Dunphy's first song cycle Tesla's Pigeon, has been recognized with a Spirit of Tesla award by the Tesla Science Foundation, first place in the 2012 National Association of Teachers of Singing Art Song Composition Award, the American Prize, and inclusion in the Chicago Ensemble Discover America VIII. Her choral work What do you think I fought for at Omaha Beach? won the Simon Carrington Chamber Singers Composition Competition and has been performed around the country by ensembles including Chanticleer, Cantus, and the St. Louis Chamber Chorus, who recorded it for their album American Declarations. Dunphy has also received awards from ASCAP, the Lotte Lehmann Foundation, Boston Metro Opera, Boston Choral Ensemble, and the Secret Opera, and commissions include pieces for Ensemble Epomeo, Choral Arts Philadelphia, Opus Anglicanum (UK), mezzo-soprano Maren Montelbano, harpist Shana Norton, Voice of this Generation, the Kennett Symphony Children’s Choir, Piedmont Children's Choir, and Whitman College Chamber Singers.

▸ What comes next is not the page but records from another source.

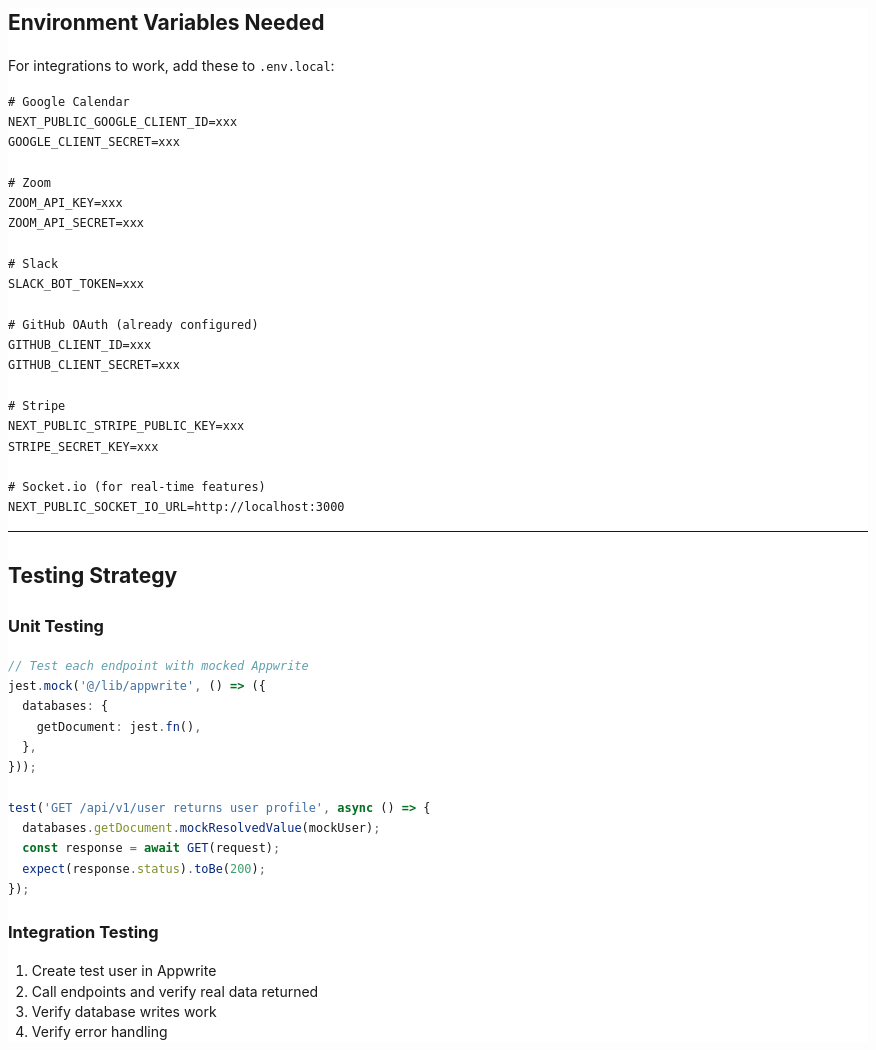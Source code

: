 
## Environment Variables Needed

For integrations to work, add these to `.env.local`:

```
# Google Calendar
NEXT_PUBLIC_GOOGLE_CLIENT_ID=xxx
GOOGLE_CLIENT_SECRET=xxx

# Zoom
ZOOM_API_KEY=xxx
ZOOM_API_SECRET=xxx

# Slack
SLACK_BOT_TOKEN=xxx

# GitHub OAuth (already configured)
GITHUB_CLIENT_ID=xxx
GITHUB_CLIENT_SECRET=xxx

# Stripe
NEXT_PUBLIC_STRIPE_PUBLIC_KEY=xxx
STRIPE_SECRET_KEY=xxx

# Socket.io (for real-time features)
NEXT_PUBLIC_SOCKET_IO_URL=http://localhost:3000
```

---

## Testing Strategy

### Unit Testing
```typescript
// Test each endpoint with mocked Appwrite
jest.mock('@/lib/appwrite', () => ({
  databases: {
    getDocument: jest.fn(),
  },
}));

test('GET /api/v1/user returns user profile', async () => {
  databases.getDocument.mockResolvedValue(mockUser);
  const response = await GET(request);
  expect(response.status).toBe(200);
});
```

### Integration Testing
1. Create test user in Appwrite
2. Call endpoints and verify real data returned
3. Verify database writes work
4. Verify error handling

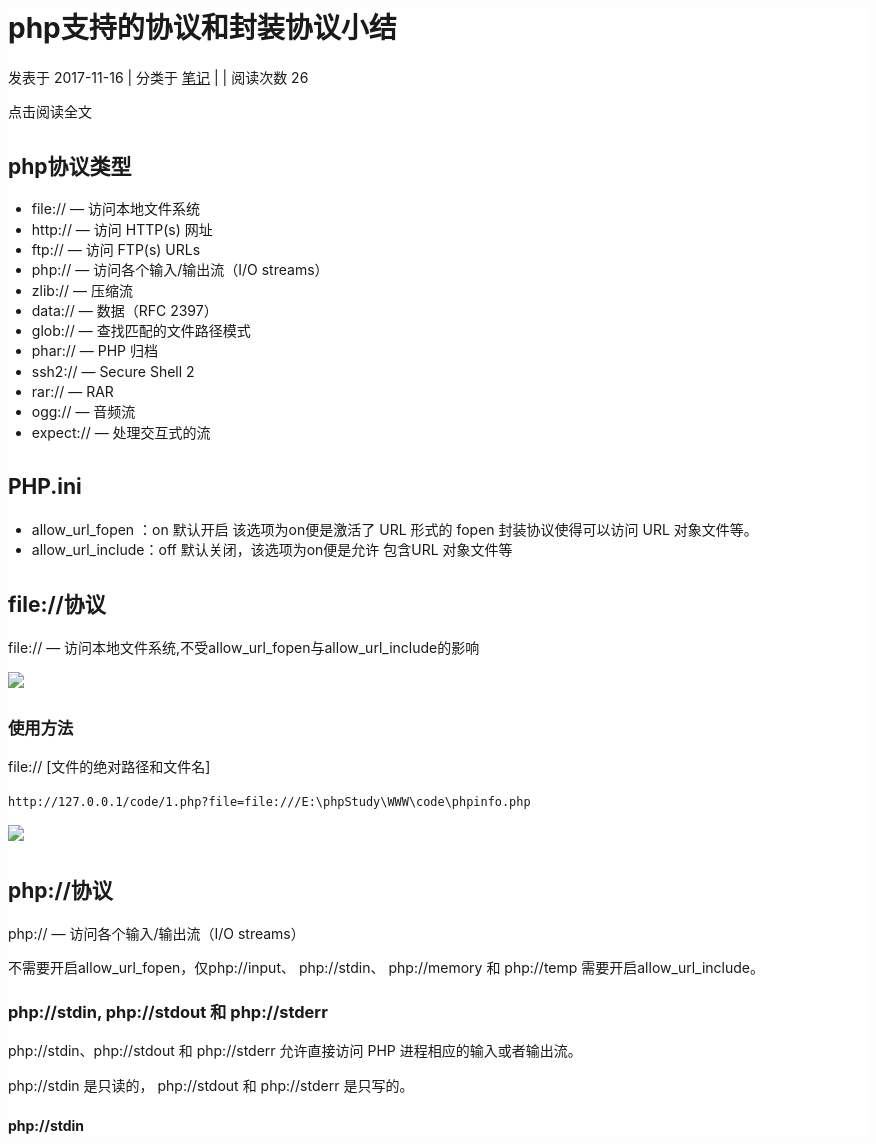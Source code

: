 # php支持的协议和封装协议小结 

  发表于 2017-11-16   |   分类于  [笔记][0]   |   |   阅读次数  26

点击阅读全文

## php协议类型

* file:// — 访问本地文件系统
* http:// — 访问 HTTP(s) 网址
* ftp:// — 访问 FTP(s) URLs
* php:// — 访问各个输入/输出流（I/O streams）
* zlib:// — 压缩流
* data:// — 数据（RFC 2397）
* glob:// — 查找匹配的文件路径模式
* phar:// — PHP 归档
* ssh2:// — Secure Shell 2
* rar:// — RAR
* ogg:// — 音频流
* expect:// — 处理交互式的流

## PHP.ini

* allow_url_fopen ：on 默认开启 该选项为on便是激活了 URL 形式的 fopen 封装协议使得可以访问 URL 对象文件等。
* allow_url_include：off 默认关闭，该选项为on便是允许 包含URL 对象文件等

## file://协议

file:// — 访问本地文件系统,不受allow_url_fopen与allow_url_include的影响

[![](./img/file1.png)](./img/file1.png)

### 使用方法

file:// [文件的绝对路径和文件名]

    http://127.0.0.1/code/1.php?file=file:///E:\phpStudy\WWW\code\phpinfo.php

[![](./img/file2.png)](./img/file2.png)

## php://协议

php:// — 访问各个输入/输出流（I/O streams）

不需要开启allow_url_fopen，仅php://input、 php://stdin、 php://memory 和 php://temp 需要开启allow_url_include。

### php://stdin, php://stdout 和 php://stderr

php://stdin、php://stdout 和 php://stderr 允许直接访问 PHP 进程相应的输入或者输出流。

php://stdin 是只读的， php://stdout 和 php://stderr 是只写的。

#### php://stdin


[0]: /categories/notes/
[1]: http://php.net
[2]: http://www.freebuf.com/column/148886.html
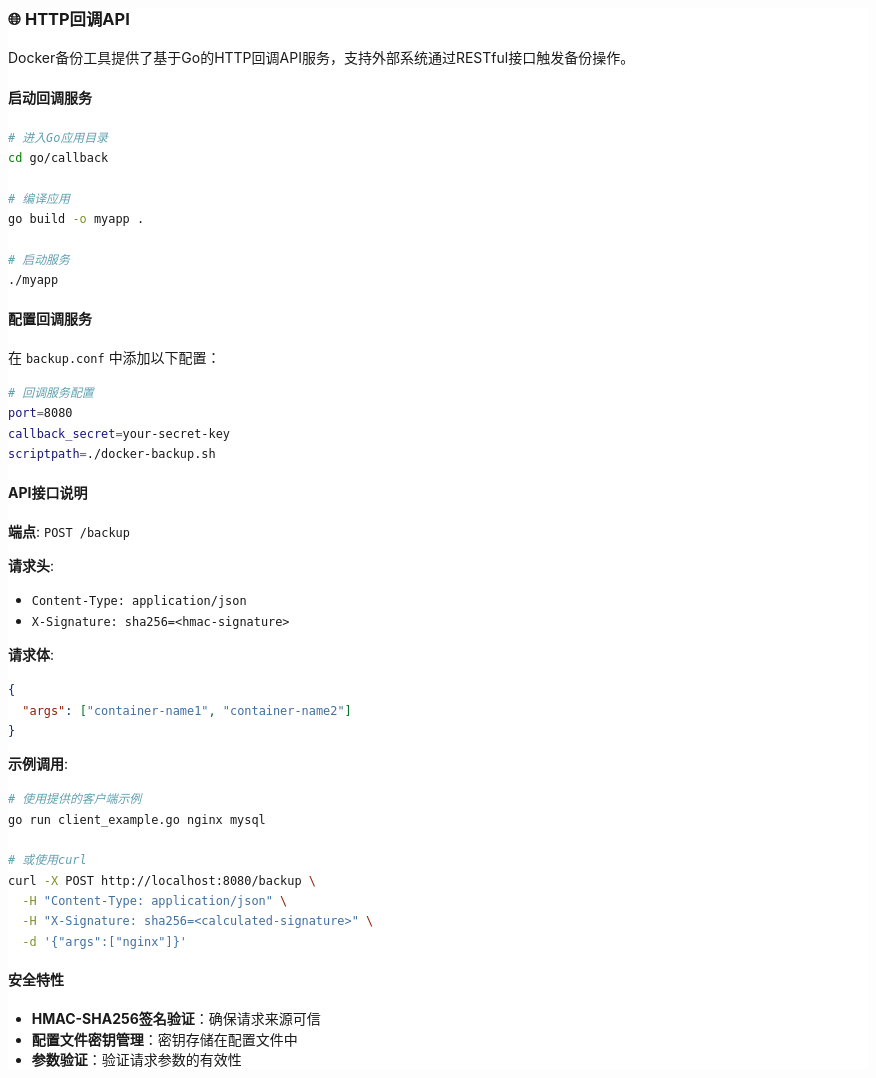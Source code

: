### 🌐 HTTP回调API

Docker备份工具提供了基于Go的HTTP回调API服务，支持外部系统通过RESTful接口触发备份操作。

#### 启动回调服务
```bash
# 进入Go应用目录
cd go/callback

# 编译应用
go build -o myapp .

# 启动服务
./myapp
```

#### 配置回调服务
在 `backup.conf` 中添加以下配置：
```bash
# 回调服务配置
port=8080
callback_secret=your-secret-key
scriptpath=./docker-backup.sh
```

#### API接口说明

**端点**: `POST /backup`

**请求头**:
- `Content-Type: application/json`
- `X-Signature: sha256=<hmac-signature>`

**请求体**:
```json
{
  "args": ["container-name1", "container-name2"]
}
```

**示例调用**:
```bash
# 使用提供的客户端示例
go run client_example.go nginx mysql

# 或使用curl
curl -X POST http://localhost:8080/backup \
  -H "Content-Type: application/json" \
  -H "X-Signature: sha256=<calculated-signature>" \
  -d '{"args":["nginx"]}'
```

#### 安全特性
- **HMAC-SHA256签名验证**：确保请求来源可信
- **配置文件密钥管理**：密钥存储在配置文件中
- **参数验证**：验证请求参数的有效性

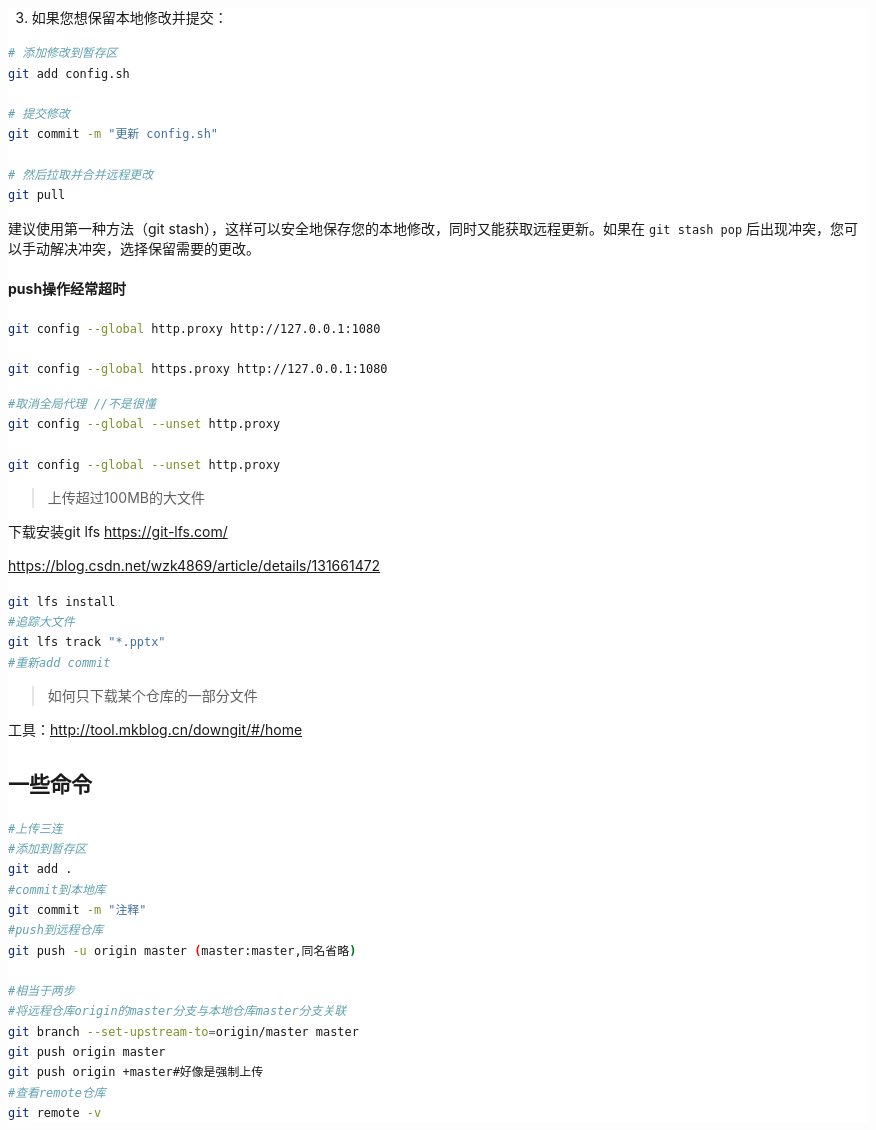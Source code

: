 3. 如果您想保留本地修改并提交：

```bash
# 添加修改到暂存区
git add config.sh

# 提交修改
git commit -m "更新 config.sh"

# 然后拉取并合并远程更改
git pull
```

建议使用第一种方法（git stash），这样可以安全地保存您的本地修改，同时又能获取远程更新。如果在 `git stash pop` 后出现冲突，您可以手动解决冲突，选择保留需要的更改。



#### push操作经常超时



```bash
git config --global http.proxy http://127.0.0.1:1080  

git config --global https.proxy http://127.0.0.1:1080
```

```bash
#取消全局代理 //不是很懂
git config --global --unset http.proxy  

git config --global --unset http.proxy 
```

[^2021年12月27日16:41:26]: 不知道有没有用, 后来又设置了ssh,并且在GitHub保存了密钥, 刚才直接上传成功了。



> 上传超过100MB的大文件

下载安装git lfs https://git-lfs.com/

https://blog.csdn.net/wzk4869/article/details/131661472

```bash
git lfs install 
#追踪大文件
git lfs track "*.pptx"
#重新add commit 
```



> 如何只下载某个仓库的一部分文件

工具：http://tool.mkblog.cn/downgit/#/home

## 一些命令

```bash
#上传三连
#添加到暂存区
git add .
#commit到本地库
git commit -m "注释"
#push到远程仓库
git push -u origin master (master:master,同名省略)
 
#相当于两步
#将远程仓库origin的master分支与本地仓库master分支关联
git branch --set-upstream-to=origin/master master
git push origin master
git push origin +master#好像是强制上传
#查看remote仓库
git remote -v
```

[^]: https://blog.csdn.net/zdy0_2004/article/details/80102076
[^区分大小写]: 即G = shift + g
[^2021年12月22日10:34:30]: 所以说加不加-u有什么区别?>
[^阿里云]: https://cr.console.aliyun.com/cn-hangzhou/instances/mirrors
[^csdn]:  https://blog.csdn.net/yuan_chen_/article/details/104454820?spm=1001.2101.3001.6661.1&utm_medium=distribute.pc_relevant_t0.none-task-blog-2%7Edefault%7ECTRLIST%7ERate-1.pc_relevant_paycolumn_v3&depth_1-utm_source=distribute.pc_relevant_t0.none-task-blog-2%7Edefault%7ECTRLIST%7ERate-1.pc_relevant_paycolumn_v3&utm_relevant_index=1
[^菜鸟教程]: https://www.runoob.com/linux/linux-system-contents.html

Dunphy has been the composer-in-residence for the Immaculata Symphony Orchestra (2010), the Volti Choral Arts Lab (2013-2014), and the Volti Choral Institute (2016), and is currently the composer-in-residence of the Saint Louis Chamber Chorus (2015-2017). In addition to her concert and choral music, she composes frequently for Philadelphia-area theatres such as People’s Light, the Philadelphia Shakespeare Theatre, and Gas and Electric Arts, and is the music director of the Eugene O'Neill Theater Center National Puppetry Conference, a position she has held since 2014.

Dunphy has a Ph.D. in composition from the University of Pennsylvania and a B.M. from West Chester University (summa cum laude, Pi Kappa Lambda). Her teachers have included Robert Maggio, Larry Nelson, Van Stiefel, James Primosch, Jay Reise and Anna Weesner. Dunphy lives in Philadelphia with her husband, Matt; the Dunphys are currently the owners and developers of the Hannah Callowhill Stage, a new performance venue in Old City Philadelphia which they hope to open in 2018.